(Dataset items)

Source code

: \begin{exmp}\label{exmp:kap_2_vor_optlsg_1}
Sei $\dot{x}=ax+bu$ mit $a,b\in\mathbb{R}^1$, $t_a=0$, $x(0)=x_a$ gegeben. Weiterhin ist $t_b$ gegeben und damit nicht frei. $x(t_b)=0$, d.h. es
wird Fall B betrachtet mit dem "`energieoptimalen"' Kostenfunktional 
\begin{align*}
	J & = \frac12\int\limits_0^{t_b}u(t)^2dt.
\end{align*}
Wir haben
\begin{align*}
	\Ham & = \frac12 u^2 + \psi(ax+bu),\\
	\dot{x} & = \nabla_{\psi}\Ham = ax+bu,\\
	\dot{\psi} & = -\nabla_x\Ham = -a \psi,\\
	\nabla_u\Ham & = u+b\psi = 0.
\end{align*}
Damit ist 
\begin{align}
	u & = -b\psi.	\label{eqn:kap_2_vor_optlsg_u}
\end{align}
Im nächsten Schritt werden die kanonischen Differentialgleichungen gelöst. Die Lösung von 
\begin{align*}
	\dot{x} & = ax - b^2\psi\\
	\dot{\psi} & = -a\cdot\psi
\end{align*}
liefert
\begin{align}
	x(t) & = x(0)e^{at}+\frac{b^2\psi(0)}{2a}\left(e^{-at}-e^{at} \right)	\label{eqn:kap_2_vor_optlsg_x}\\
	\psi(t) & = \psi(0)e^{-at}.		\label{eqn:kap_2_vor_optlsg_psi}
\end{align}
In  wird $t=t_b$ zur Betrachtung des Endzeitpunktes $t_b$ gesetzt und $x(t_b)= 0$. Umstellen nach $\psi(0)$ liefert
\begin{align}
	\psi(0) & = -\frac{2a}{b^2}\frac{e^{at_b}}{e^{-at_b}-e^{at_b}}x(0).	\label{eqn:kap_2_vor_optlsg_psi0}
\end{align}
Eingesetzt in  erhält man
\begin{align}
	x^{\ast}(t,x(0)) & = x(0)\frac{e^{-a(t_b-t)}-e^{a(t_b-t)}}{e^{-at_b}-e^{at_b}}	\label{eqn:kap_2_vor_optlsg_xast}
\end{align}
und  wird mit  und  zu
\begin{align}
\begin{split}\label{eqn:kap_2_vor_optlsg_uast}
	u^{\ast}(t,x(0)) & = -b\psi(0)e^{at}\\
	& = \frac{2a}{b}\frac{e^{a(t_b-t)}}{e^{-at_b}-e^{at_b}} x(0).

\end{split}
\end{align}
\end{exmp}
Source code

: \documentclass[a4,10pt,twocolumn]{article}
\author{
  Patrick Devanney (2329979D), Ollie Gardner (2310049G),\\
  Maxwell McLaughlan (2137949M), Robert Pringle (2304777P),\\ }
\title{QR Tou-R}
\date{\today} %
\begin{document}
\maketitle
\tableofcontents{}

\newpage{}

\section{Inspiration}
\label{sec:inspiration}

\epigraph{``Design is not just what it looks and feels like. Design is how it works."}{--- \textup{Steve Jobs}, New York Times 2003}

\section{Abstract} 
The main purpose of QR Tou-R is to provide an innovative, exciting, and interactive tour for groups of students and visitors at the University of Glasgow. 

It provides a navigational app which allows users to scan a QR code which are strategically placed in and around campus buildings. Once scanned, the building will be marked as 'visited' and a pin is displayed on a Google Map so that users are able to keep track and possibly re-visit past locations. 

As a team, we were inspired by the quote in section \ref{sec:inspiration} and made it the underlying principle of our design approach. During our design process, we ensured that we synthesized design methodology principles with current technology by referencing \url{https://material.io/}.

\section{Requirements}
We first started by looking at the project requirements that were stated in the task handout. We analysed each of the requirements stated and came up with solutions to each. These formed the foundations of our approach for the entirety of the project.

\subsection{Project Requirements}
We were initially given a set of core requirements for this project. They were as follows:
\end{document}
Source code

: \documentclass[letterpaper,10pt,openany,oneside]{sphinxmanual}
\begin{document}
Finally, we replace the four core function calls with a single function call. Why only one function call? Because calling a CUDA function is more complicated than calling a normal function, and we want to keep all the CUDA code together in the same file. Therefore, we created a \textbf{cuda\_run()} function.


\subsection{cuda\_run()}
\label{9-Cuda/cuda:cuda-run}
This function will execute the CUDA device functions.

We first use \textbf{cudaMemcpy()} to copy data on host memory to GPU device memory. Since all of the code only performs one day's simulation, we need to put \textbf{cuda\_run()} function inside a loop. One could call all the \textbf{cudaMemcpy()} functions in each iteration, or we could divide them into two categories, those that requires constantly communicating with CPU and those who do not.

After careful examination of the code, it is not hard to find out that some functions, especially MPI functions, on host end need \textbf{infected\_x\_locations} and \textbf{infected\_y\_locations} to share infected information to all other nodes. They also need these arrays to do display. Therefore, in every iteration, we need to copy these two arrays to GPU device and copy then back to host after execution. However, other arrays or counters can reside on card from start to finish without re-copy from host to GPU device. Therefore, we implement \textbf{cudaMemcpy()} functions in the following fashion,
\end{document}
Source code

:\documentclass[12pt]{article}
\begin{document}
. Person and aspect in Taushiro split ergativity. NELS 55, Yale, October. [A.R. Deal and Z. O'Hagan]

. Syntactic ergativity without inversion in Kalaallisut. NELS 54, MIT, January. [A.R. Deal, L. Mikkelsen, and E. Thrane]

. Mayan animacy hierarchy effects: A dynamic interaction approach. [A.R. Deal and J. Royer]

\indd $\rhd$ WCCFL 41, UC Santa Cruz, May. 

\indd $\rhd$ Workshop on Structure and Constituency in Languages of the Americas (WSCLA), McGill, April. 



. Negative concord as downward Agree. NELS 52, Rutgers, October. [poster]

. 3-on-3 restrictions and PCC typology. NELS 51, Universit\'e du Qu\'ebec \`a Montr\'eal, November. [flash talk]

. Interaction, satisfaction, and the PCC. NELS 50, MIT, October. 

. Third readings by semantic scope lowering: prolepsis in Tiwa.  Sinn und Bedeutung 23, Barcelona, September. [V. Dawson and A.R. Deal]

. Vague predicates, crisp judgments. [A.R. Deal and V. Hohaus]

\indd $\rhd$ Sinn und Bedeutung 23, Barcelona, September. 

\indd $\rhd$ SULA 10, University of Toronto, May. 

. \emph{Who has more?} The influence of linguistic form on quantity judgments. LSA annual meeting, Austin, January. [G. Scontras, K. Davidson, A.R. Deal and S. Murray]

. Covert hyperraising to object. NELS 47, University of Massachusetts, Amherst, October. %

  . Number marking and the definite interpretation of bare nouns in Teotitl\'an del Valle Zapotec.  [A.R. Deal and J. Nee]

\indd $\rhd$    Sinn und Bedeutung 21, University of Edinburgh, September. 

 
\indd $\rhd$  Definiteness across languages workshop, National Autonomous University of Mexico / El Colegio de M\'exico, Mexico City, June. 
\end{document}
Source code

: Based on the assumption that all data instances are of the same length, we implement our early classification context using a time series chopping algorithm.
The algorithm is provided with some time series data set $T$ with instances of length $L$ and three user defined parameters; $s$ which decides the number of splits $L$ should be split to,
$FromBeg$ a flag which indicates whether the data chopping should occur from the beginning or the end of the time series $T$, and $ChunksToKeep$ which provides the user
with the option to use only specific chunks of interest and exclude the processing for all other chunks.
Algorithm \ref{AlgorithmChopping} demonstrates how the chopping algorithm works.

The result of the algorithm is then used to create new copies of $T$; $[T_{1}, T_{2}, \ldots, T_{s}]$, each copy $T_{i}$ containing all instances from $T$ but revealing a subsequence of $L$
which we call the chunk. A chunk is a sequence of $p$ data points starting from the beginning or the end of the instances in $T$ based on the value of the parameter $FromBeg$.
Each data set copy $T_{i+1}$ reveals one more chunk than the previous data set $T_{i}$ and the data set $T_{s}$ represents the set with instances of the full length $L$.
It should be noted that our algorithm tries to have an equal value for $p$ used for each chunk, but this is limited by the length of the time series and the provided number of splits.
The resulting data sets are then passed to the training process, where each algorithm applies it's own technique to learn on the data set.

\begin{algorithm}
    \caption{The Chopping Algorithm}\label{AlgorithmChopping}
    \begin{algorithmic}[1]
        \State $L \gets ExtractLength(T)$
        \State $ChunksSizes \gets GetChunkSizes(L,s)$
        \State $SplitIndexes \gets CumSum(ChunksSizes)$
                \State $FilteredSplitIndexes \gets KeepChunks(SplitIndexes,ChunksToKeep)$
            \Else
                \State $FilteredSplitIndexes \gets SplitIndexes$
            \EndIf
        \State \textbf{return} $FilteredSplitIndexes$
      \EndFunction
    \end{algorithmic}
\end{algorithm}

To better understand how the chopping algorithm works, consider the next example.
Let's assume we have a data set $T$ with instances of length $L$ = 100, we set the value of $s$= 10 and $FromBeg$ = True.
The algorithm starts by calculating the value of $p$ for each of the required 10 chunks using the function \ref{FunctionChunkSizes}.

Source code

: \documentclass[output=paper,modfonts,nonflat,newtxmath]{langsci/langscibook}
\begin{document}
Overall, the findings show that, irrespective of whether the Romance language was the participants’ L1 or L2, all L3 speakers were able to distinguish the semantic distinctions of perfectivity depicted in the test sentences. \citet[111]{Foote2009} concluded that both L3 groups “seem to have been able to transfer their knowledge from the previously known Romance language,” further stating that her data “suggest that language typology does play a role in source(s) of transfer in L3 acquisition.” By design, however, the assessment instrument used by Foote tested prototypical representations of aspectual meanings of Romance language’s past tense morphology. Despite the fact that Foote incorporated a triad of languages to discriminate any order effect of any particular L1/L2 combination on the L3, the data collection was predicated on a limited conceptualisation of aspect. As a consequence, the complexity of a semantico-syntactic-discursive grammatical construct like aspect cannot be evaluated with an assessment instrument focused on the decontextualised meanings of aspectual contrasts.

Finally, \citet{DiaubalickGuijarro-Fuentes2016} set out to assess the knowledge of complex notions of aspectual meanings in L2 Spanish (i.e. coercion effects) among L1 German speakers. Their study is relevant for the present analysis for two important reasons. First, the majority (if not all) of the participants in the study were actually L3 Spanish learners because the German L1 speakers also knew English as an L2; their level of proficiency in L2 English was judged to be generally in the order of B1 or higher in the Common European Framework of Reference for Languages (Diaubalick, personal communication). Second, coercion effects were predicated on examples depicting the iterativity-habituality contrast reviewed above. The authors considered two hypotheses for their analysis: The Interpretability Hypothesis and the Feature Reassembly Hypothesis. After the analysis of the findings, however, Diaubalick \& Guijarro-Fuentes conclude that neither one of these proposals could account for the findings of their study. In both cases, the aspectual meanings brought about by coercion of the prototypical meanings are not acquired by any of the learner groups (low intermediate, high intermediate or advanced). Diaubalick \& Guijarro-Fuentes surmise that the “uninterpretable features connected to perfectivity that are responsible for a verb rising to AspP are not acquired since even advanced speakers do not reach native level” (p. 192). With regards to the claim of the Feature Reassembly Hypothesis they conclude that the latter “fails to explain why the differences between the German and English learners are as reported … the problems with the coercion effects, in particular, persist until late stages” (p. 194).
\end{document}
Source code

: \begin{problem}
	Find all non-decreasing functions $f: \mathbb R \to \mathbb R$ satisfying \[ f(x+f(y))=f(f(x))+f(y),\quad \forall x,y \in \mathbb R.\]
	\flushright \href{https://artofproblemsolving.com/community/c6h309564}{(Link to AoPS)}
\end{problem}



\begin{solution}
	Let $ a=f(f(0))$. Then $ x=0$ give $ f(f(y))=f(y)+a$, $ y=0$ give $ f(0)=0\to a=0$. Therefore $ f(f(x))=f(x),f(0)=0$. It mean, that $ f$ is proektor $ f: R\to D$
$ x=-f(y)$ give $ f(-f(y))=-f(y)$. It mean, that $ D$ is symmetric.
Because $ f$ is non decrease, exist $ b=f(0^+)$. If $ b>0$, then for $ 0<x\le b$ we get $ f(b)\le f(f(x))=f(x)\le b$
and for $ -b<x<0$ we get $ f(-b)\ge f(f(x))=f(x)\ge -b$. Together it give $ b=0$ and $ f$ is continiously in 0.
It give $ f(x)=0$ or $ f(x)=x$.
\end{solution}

#### Task prompt:
State how many lines of the records above contain the word "core", giving only that number.

#### Your response:
2